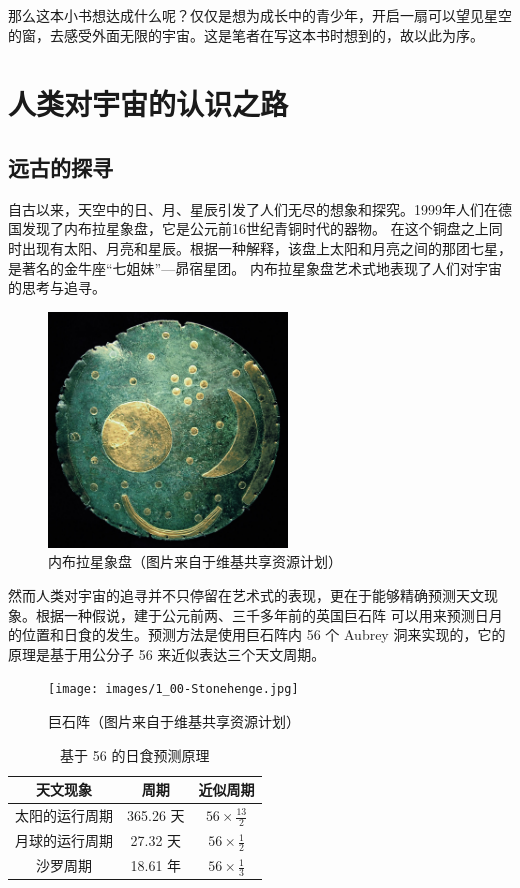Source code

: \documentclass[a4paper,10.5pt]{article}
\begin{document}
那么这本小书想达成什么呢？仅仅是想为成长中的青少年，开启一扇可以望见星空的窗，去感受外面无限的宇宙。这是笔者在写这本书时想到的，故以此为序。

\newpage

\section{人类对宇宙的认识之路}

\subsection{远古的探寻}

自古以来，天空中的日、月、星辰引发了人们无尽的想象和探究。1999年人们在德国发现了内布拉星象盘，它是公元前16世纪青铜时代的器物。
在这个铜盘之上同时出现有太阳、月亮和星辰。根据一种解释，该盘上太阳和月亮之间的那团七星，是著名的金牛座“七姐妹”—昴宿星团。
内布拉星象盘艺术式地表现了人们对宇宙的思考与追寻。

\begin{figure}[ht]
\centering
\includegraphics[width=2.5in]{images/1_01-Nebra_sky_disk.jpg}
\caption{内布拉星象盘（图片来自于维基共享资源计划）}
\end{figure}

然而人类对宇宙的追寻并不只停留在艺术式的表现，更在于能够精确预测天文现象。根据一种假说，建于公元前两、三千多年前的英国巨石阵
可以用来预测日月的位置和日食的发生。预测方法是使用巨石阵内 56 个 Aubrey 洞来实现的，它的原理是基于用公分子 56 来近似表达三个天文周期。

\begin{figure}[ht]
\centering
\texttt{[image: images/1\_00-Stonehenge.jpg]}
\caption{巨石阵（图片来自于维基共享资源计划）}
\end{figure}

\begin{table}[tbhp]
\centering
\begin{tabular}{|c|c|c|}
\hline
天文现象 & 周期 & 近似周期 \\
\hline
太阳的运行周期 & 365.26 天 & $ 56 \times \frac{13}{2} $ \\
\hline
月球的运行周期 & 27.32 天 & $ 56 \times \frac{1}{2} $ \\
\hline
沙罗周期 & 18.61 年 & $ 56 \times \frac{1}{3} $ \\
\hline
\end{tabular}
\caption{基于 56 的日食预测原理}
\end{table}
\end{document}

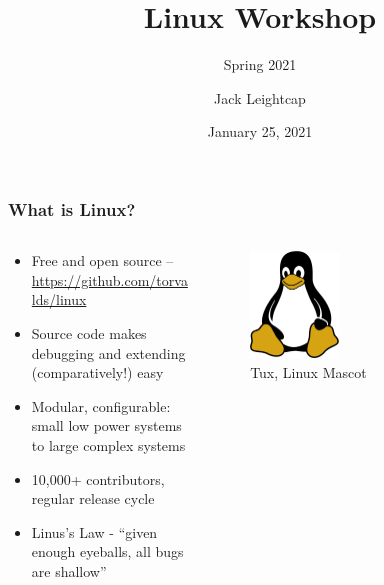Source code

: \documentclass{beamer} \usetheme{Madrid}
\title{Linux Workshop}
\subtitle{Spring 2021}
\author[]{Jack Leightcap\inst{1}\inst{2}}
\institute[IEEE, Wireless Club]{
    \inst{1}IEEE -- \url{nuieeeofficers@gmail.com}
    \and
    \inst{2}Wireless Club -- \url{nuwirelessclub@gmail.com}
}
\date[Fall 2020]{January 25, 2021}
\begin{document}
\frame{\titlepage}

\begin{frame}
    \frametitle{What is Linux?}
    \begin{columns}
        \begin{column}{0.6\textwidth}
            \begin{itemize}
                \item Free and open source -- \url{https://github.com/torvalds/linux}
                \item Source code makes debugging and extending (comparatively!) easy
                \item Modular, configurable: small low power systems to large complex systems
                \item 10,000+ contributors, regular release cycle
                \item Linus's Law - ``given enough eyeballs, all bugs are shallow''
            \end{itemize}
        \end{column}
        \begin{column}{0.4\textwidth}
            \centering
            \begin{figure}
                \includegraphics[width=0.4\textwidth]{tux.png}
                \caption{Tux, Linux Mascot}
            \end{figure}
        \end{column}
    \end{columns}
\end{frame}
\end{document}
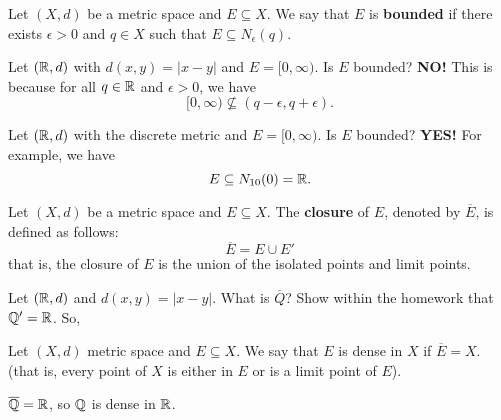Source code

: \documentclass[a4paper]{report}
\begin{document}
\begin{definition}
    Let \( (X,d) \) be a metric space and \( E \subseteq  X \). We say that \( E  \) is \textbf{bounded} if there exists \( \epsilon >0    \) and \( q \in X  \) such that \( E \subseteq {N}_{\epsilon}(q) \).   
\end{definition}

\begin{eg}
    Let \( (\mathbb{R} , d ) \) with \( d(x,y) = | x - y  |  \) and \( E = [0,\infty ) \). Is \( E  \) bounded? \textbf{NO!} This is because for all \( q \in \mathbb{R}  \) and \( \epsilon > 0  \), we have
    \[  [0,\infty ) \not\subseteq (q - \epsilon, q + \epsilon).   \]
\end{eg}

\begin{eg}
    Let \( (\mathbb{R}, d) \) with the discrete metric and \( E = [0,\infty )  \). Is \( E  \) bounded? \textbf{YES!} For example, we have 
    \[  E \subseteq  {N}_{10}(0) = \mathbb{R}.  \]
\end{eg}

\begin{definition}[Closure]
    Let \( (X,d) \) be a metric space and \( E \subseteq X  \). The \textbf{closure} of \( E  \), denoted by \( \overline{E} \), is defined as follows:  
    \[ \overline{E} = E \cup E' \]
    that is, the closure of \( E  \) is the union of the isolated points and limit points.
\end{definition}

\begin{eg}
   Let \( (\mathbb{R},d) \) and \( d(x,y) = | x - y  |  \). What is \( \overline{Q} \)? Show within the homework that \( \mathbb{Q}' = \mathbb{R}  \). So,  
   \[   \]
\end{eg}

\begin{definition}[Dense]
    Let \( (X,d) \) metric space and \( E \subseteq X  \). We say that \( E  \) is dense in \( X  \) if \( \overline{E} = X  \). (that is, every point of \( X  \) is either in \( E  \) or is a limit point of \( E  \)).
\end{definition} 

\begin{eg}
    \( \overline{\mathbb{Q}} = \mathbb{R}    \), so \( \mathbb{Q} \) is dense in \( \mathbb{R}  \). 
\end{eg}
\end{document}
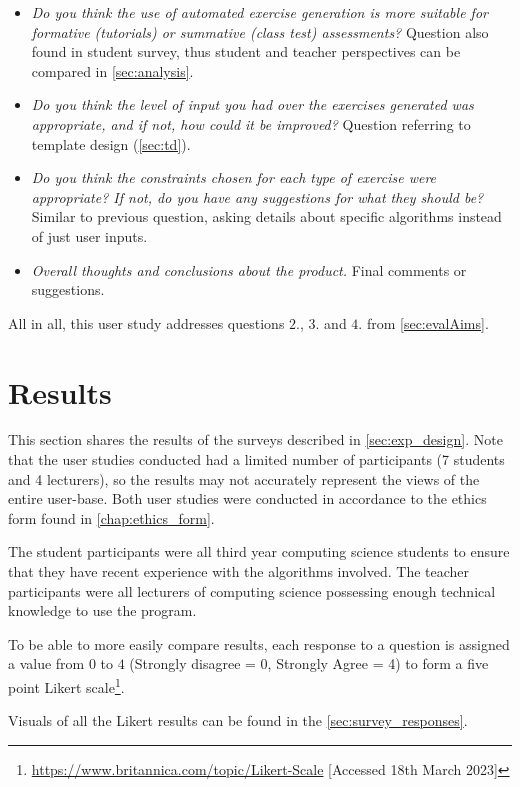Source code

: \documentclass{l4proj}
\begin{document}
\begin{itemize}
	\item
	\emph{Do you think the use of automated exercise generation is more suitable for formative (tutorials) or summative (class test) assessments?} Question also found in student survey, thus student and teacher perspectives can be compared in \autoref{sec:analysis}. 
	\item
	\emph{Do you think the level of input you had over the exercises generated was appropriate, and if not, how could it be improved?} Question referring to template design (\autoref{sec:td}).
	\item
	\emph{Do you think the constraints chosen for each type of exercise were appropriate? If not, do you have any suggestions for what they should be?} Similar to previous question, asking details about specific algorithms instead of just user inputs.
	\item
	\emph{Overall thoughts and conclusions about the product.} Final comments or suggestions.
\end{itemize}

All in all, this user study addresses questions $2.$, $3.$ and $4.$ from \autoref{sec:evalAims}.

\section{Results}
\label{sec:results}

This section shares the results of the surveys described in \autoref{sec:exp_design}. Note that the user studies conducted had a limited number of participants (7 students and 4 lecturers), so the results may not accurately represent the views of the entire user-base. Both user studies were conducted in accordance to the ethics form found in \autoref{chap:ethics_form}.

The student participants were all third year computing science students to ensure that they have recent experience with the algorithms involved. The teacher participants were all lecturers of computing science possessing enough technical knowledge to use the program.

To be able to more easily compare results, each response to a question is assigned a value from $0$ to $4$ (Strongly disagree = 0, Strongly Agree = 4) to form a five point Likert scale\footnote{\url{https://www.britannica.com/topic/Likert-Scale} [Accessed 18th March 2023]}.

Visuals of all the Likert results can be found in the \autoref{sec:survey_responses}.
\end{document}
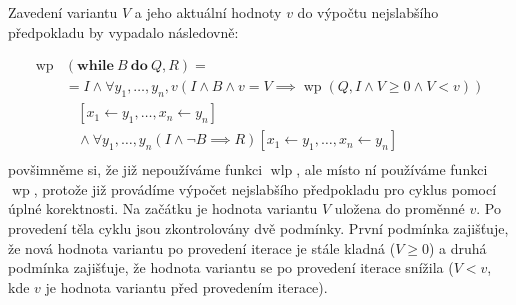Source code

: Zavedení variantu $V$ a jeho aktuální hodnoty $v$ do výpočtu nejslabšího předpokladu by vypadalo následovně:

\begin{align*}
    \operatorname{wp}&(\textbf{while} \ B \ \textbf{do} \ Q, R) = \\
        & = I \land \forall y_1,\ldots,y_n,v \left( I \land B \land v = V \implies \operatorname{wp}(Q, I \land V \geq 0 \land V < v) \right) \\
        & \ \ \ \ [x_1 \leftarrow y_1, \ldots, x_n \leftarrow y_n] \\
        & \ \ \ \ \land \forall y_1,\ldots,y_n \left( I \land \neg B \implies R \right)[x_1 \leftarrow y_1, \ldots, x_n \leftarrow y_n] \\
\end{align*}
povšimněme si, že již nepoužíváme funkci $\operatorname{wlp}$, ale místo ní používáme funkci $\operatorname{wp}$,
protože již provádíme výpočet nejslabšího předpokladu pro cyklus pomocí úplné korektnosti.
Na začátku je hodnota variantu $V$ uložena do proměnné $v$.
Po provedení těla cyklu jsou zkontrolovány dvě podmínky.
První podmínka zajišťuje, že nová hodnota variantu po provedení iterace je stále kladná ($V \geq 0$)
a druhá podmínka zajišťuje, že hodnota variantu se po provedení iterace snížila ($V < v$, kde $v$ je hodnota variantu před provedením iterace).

# # # #

■ Work to complete
From the listing above, copy all lines holding the word "land".

■ Result of the task
        & = I \land \forall y_1,\ldots,y_n,v \left( I \land B \land v = V \implies \operatorname{wp}(Q, I \land V \geq 0 \land V < v) \right) \\
        & \ \ \ \ \land \forall y_1,\ldots,y_n \left( I \land \neg B \implies R \right)[x_1 \leftarrow y_1, \ldots, x_n \leftarrow y_n] \\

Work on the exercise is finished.